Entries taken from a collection
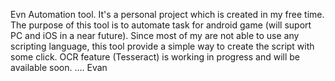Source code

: Evn Automation tool.
It's a personal project which is created in my free time.
The purpose of this tool is to automate task for android game (will suport PC and iOS in a near future).
Since most of my are not able to use any scripting language, this tool provide a simple way to create the script with some click.
OCR feature (Tesseract) is working in progress and will be available soon.
....
Evan
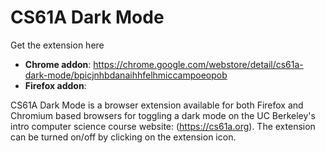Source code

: # CS61A Dark Mode

Get the extension here
- **Chrome addon**: https://chrome.google.com/webstore/detail/cs61a-dark-mode/bpicjnhbdanaihhfelhmiccampoeopob
- **Firefox addon**: 

CS61A Dark Mode is a browser extension available for both Firefox and Chromium based browsers for toggling a dark mode on the UC Berkeley's intro computer science course website: (https://cs61a.org). The extension can be turned on/off by clicking on the extension icon.
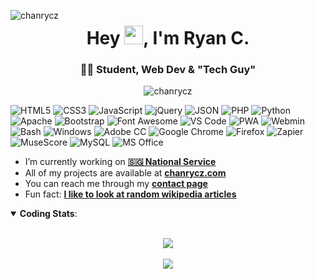 <p>
<img src="https://komarev.com/ghpvc/?username=chanrycz&label=Profile%20views&color=0e75b6&style=flat" alt="chanrycz" align="left">
</p>

<h1 align="center">Hey <img src="https://dl.chanrycz.com/giphy.gif" width="30px" height="30px">, I'm Ryan C.</h1>
<h3 align="center">👨‍💻 Student, Web Dev & "Tech Guy"</h3>
<p align="center"><img src="https://github-profile-trophy.vercel.app/?username=chanrycz&theme=flat&title=Commit,Stars,Issues,PullRequest,Repositories&column=5" alt="chanrycz" /></p>
<p>
    <img alt="HTML5" src="https://img.shields.io/badge/-HTML5-E34F26?logo=html5&logoColor=white&style=flat-square">
    <img alt="CSS3" src="https://img.shields.io/badge/-CSS3-1572B6?logo=css3&logoColor=white&style=flat-square">
    <img alt="JavaScript" src="https://img.shields.io/badge/-JavaScript-F7DF1E?logo=javascript&logoColor=black&style=flat-square">
    <img alt="jQuery" src="https://img.shields.io/badge/-jQuery-0769AD?logo=jquery&logoColor=white&style=flat-square">
    <img alt="JSON" src="https://img.shields.io/badge/-JSON-000000?logo=json&logoColor=white&style=flat-square">
    <img alt="PHP" src="https://img.shields.io/badge/-PHP-777BB4?logo=php&logoColor=white&style=flat-square">
    <img alt="Python" src="https://img.shields.io/badge/-Python-3776AB?logo=python&logoColor=white&style=flat-square">
    <img alt="Apache" src="https://img.shields.io/badge/-Apache-D22128?logo=apache&logoColor=white&style=flat-square">
    <img alt="Bootstrap" src="https://img.shields.io/badge/-Bootstrap-7952B3?logo=bootstrap&logoColor=white&style=flat-square">
    <img alt="Font Awesome" src="https://img.shields.io/badge/-Font Awesome-339AF0?logo=font%20awesome&logoColor=white&style=flat-square">
    <img alt="VS Code" src="https://img.shields.io/badge/-VS%20Code-007ACC?logo=visual%20studio%20code&logoColor=white&style=flat-square">
    <img alt="PWA" src="https://img.shields.io/badge/-PWA-5A0FC8?logo=pwa&logoColor=white&style=flat-square">
    <img alt="Webmin" src="https://img.shields.io/badge/-Webmin-7DA0D0?logo=webmin&logoColor=white&style=flat-square">
    <img alt="Bash" src="https://img.shields.io/badge/-Bash-4EAA25?logo=gnu%20bash&logoColor=white&style=flat-square">
    <img alt="Windows" src="https://img.shields.io/badge/-Windows-0078D6?logo=gnu%20bash&logoColor=white&style=flat-square">
    <img alt="Adobe CC" src="https://img.shields.io/badge/-Adobe%20CC-DA1F26?logo=adobe%20creative%20cloud&logoColor=white&style=flat-square">
    <img alt="Google Chrome" src="https://img.shields.io/badge/-Google%20Chrome-4285F4?logo=google%20chrome&logoColor=white&style=flat-square">
    <img alt="Firefox" src="https://img.shields.io/badge/-Firefox-FF7139?logo=firefox%20browser&logoColor=white&style=flat-square">
    <img alt="Zapier" src="https://img.shields.io/badge/-Zapier-FF4A00?logo=zapier&logoColor=white&style=flat-square">
    <img alt="MuseScore" src="https://img.shields.io/badge/-MuseScore-1A70B8?logo=musescore&logoColor=white&style=flat-square">
    <img alt="MySQL" src="https://img.shields.io/badge/-MySQL-4479A1?logo=mysql&logoColor=white&style=flat-square">
    <img alt="MS Office" src="https://img.shields.io/badge/-MS%20Office-D83B01?logo=microsoft%20office&logoColor=white&style=flat-square">
</p>

<ul>
    <li>I’m currently working on <a href="https://www.ns.gov.sg"><b>🇸🇬 National Service</b></a></li>
    <li>All of my projects are available at <a href="https://chanrycz.com"><b>chanrycz.com</b></a></li>
    <li>You can reach me through my <a href="https://chanrycz.com/contact"><b>contact page</b></a></li>
    <li>Fun fact: <a href="https://en.wikipedia.org/wiki/Special:Random"><b>I like to look at random wikipedia articles</b></a></li>
</ul>

<details open>
  <summary><b>Coding Stats</b>:</summary>
  <br>
  <p align="center">
  <img align="center" src="https://github-readme-stats.vercel.app/api?username=chanrycz&show_icons=true&count_private=true&include_all_commits=true&custom_title=GitHub&line_height=27&theme=graywhite"/>
  <br><br>
  <img align="center" src="https://github-readme-stats.vercel.app/api/top-langs/?username=chanrycz&theme=graywhite&langs_count=8&layout=compact&custom_title=Repo%20Languages" />
  </p>
</details>
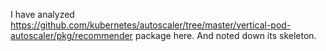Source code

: I have analyzed https://github.com/kubernetes/autoscaler/tree/master/vertical-pod-autoscaler/pkg/recommender package here. And noted down its skeleton.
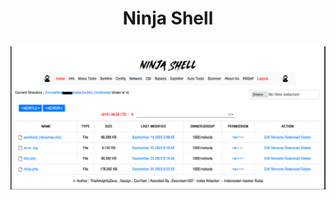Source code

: <h1><p align="center"> Ninja Shell </p></h1>

<img src="https://raw.githubusercontent.com/1337r0j4n/php-backdoors/main/.img/102.png">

• Problem to work on: What is needed is an exact copy of the data, without any pictures.

• Result for this task:
Source code

: Evn Automation tool.
It's a personal project which is created in my free time.
The purpose of this tool is to automate task for android game (will suport PC and iOS in a near future).
Since most of my are not able to use any scripting language, this tool provide a simple way to create the script with some click.
OCR feature (Tesseract) is working in progress and will be available soon.
....
Evan
Source code

: # CS61A Dark Mode

Get the extension here
- **Chrome addon**: https://chrome.google.com/webstore/detail/cs61a-dark-mode/bpicjnhbdanaihhfelhmiccampoeopob
- **Firefox addon**: 

CS61A Dark Mode is a browser extension available for both Firefox and Chromium based browsers for toggling a dark mode on the UC Berkeley's intro computer science course website: (https://cs61a.org). The extension can be turned on/off by clicking on the extension icon.
 <p>
<img src="https://komarev.com/ghpvc/?username=chanrycz&label=Profile%20views&color=0e75b6&style=flat" alt="chanrycz" align="left">
</p>

<h1 align="center">Hey <img src="https://dl.chanrycz.com/giphy.gif" width="30px" height="30px">, I'm Ryan C.</h1>
<h3 align="center">👨‍💻 Student, Web Dev & "Tech Guy"</h3>
<p align="center"><img src="https://github-profile-trophy.vercel.app/?username=chanrycz&theme=flat&title=Commit,Stars,Issues,PullRequest,Repositories&column=5" alt="chanrycz" /></p>
<p>
    <img alt="HTML5" src="https://img.shields.io/badge/-HTML5-E34F26?logo=html5&logoColor=white&style=flat-square">
    <img alt="CSS3" src="https://img.shields.io/badge/-CSS3-1572B6?logo=css3&logoColor=white&style=flat-square">
    <img alt="JavaScript" src="https://img.shields.io/badge/-JavaScript-F7DF1E?logo=javascript&logoColor=black&style=flat-square">
    <img alt="jQuery" src="https://img.shields.io/badge/-jQuery-0769AD?logo=jquery&logoColor=white&style=flat-square">
    <img alt="JSON" src="https://img.shields.io/badge/-JSON-000000?logo=json&logoColor=white&style=flat-square">
    <img alt="PHP" src="https://img.shields.io/badge/-PHP-777BB4?logo=php&logoColor=white&style=flat-square">
    <img alt="Python" src="https://img.shields.io/badge/-Python-3776AB?logo=python&logoColor=white&style=flat-square">
    <img alt="Apache" src="https://img.shields.io/badge/-Apache-D22128?logo=apache&logoColor=white&style=flat-square">
    <img alt="Bootstrap" src="https://img.shields.io/badge/-Bootstrap-7952B3?logo=bootstrap&logoColor=white&style=flat-square">
    <img alt="Font Awesome" src="https://img.shields.io/badge/-Font Awesome-339AF0?logo=font%20awesome&logoColor=white&style=flat-square">
    <img alt="VS Code" src="https://img.shields.io/badge/-VS%20Code-007ACC?logo=visual%20studio%20code&logoColor=white&style=flat-square">
    <img alt="PWA" src="https://img.shields.io/badge/-PWA-5A0FC8?logo=pwa&logoColor=white&style=flat-square">
    <img alt="Webmin" src="https://img.shields.io/badge/-Webmin-7DA0D0?logo=webmin&logoColor=white&style=flat-square">
    <img alt="Bash" src="https://img.shields.io/badge/-Bash-4EAA25?logo=gnu%20bash&logoColor=white&style=flat-square">
    <img alt="Windows" src="https://img.shields.io/badge/-Windows-0078D6?logo=gnu%20bash&logoColor=white&style=flat-square">
    <img alt="Adobe CC" src="https://img.shields.io/badge/-Adobe%20CC-DA1F26?logo=adobe%20creative%20cloud&logoColor=white&style=flat-square">
    <img alt="Google Chrome" src="https://img.shields.io/badge/-Google%20Chrome-4285F4?logo=google%20chrome&logoColor=white&style=flat-square">
    <img alt="Firefox" src="https://img.shields.io/badge/-Firefox-FF7139?logo=firefox%20browser&logoColor=white&style=flat-square">
    <img alt="Zapier" src="https://img.shields.io/badge/-Zapier-FF4A00?logo=zapier&logoColor=white&style=flat-square">
    <img alt="MuseScore" src="https://img.shields.io/badge/-MuseScore-1A70B8?logo=musescore&logoColor=white&style=flat-square">
    <img alt="MySQL" src="https://img.shields.io/badge/-MySQL-4479A1?logo=mysql&logoColor=white&style=flat-square">
    <img alt="MS Office" src="https://img.shields.io/badge/-MS%20Office-D83B01?logo=microsoft%20office&logoColor=white&style=flat-square">
</p>

<ul>
    <li>I’m currently working on <a href="https://www.ns.gov.sg"><b>🇸🇬 National Service</b></a></li>
    <li>All of my projects are available at <a href="https://chanrycz.com"><b>chanrycz.com</b></a></li>
    <li>You can reach me through my <a href="https://chanrycz.com/contact"><b>contact page</b></a></li>
    <li>Fun fact: <a href="https://en.wikipedia.org/wiki/Special:Random"><b>I like to look at random wikipedia articles</b></a></li>
</ul>

<details open>
  <summary><b>Coding Stats</b>:</summary>
  <br>
  <p align="center">
  <img align="center" src="https://github-readme-stats.vercel.app/api?username=chanrycz&show_icons=true&count_private=true&include_all_commits=true&custom_title=GitHub&line_height=27&theme=graywhite"/>
  <br><br>
  <img align="center" src="https://github-readme-stats.vercel.app/api/top-langs/?username=chanrycz&theme=graywhite&langs_count=8&layout=compact&custom_title=Repo%20Languages" />
  </p>
</details>
Source code

: I have analyzed https://github.com/kubernetes/autoscaler/tree/master/vertical-pod-autoscaler/pkg/recommender package here. And noted down its skeleton.
Source code

: <h1><p align="center"> Ninja Shell </p></h1>

<img src="https://raw.githubusercontent.com/1337r0j4n/php-backdoors/main/.img/102.png">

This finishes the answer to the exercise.